Migraine headaches can be very painful to live and function with. However typically, over the counter medications have little to no effects on patients suffering with a migraine. If you have migraine headaches, physical therapy (PT) may help reduce your pain, improve your mobility, and help you deal with the headache when it comes back. A cariogenic headache is what you might call a migraine that comes from your cervical spine (neck). Your physical therapist can look at your spine and give you treatments that will help you move better and feel less pain.
Who Should Think About Physical Therapy For Migraine Relief?
Physical therapy may help people with headaches caused by a stiff neck or tight muscles. This is because therapy helps to relax these muscles, relieving tension and alleviating any pain that may travel to the head and cause a headache.
How Do Physical Therapists Help People Who Have Headaches?

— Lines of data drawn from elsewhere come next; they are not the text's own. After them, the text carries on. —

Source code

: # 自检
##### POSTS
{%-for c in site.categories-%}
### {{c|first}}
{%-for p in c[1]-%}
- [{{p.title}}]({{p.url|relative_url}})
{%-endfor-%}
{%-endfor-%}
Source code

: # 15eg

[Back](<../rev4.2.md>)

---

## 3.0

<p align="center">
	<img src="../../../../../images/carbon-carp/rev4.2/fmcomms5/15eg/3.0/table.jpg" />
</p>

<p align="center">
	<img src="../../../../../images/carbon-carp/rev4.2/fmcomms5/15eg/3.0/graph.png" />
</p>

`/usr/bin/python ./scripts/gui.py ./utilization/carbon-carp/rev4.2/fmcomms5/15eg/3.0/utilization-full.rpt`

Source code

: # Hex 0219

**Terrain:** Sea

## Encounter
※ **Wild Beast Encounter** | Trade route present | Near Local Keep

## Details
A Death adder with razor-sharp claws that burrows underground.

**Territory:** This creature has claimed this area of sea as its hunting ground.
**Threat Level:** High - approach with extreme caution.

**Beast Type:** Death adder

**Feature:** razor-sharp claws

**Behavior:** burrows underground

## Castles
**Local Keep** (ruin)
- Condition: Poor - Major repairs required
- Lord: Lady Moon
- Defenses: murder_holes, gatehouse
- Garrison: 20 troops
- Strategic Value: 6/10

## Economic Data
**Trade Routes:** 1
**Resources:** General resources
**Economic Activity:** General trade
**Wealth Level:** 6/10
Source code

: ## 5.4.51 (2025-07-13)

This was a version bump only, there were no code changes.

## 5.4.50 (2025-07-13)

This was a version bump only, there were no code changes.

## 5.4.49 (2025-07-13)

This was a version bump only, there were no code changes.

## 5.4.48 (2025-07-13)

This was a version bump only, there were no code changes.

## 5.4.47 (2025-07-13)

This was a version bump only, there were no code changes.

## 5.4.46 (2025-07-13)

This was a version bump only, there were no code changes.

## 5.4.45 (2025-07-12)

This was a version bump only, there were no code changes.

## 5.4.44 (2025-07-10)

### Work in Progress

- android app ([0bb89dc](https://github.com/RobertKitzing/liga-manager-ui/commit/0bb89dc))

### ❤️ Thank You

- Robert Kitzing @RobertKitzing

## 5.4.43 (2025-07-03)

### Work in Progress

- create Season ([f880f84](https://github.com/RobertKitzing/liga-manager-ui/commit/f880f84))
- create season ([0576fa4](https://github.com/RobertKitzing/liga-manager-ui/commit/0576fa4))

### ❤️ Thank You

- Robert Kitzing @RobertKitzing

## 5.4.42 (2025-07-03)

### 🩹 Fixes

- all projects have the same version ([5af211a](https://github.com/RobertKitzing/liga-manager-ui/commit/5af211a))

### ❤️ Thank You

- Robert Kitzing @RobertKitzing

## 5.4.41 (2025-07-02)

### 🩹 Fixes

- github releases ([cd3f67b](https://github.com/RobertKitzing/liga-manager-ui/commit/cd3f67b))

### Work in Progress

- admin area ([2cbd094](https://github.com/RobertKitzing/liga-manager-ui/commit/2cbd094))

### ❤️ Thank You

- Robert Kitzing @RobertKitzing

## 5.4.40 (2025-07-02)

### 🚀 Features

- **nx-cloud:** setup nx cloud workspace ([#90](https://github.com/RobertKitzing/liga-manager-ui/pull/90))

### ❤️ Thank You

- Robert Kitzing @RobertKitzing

Physical therapists can treat headaches by stretching the muscles in the neck, moving stiff joints in the neck and upper back, and massaging trigger points that may be causing headaches. The best part is that physical therapy includes self-management exercises to help you improve the flexibility and strength of tight and weak muscles that are causing your headaches. You can learn how to get rid of headaches on your own or stop them from happening in the first place without taking a lot of medicine.
Exercises to Try
There are a lot of gentle stretches to choose from when it comes to physical therapy for migraines. Here are a few beneficial stretches for relieving migraine pain.
Sit In Front Fold
Putting your head on something can make you feel very calm. It is a big part of the seated forward fold, which is also known as the two-legged forward bend. The pose also makes your leg muscles more flexible.
Thread a Needle
Try this pose by stretching your upper back if your shoulders feel tight. It also involves a gentle twist of the low back, which further loosens up the muscles.
Side Neck Bend
The side neck bend is a gentle stretch that releases tension in the neck and upper back. It’s a versatile move because you can do it while sitting or standing.
Nearly everyone who works at a desk in an office is guilty of slouching over their desks and pulling their shoulders up. This exercise helps with that problem as well.
Bored at your desk? This is the easiest exercise you can do at work while sitting down. It helps fix the common office posture of leaning the head forward and rounding the shoulders.
In a Few Words,
For good results without getting hurt, you should stretch every day and pay close attention to your form, posture, and diaphragmatic breathing. On any given day, it might be hard to move because of pain, tiredness, or lack of motivation. On those days, it’s best to be kind to your body and remember that it was made to move. Be gentle. Gentle movement is still movement.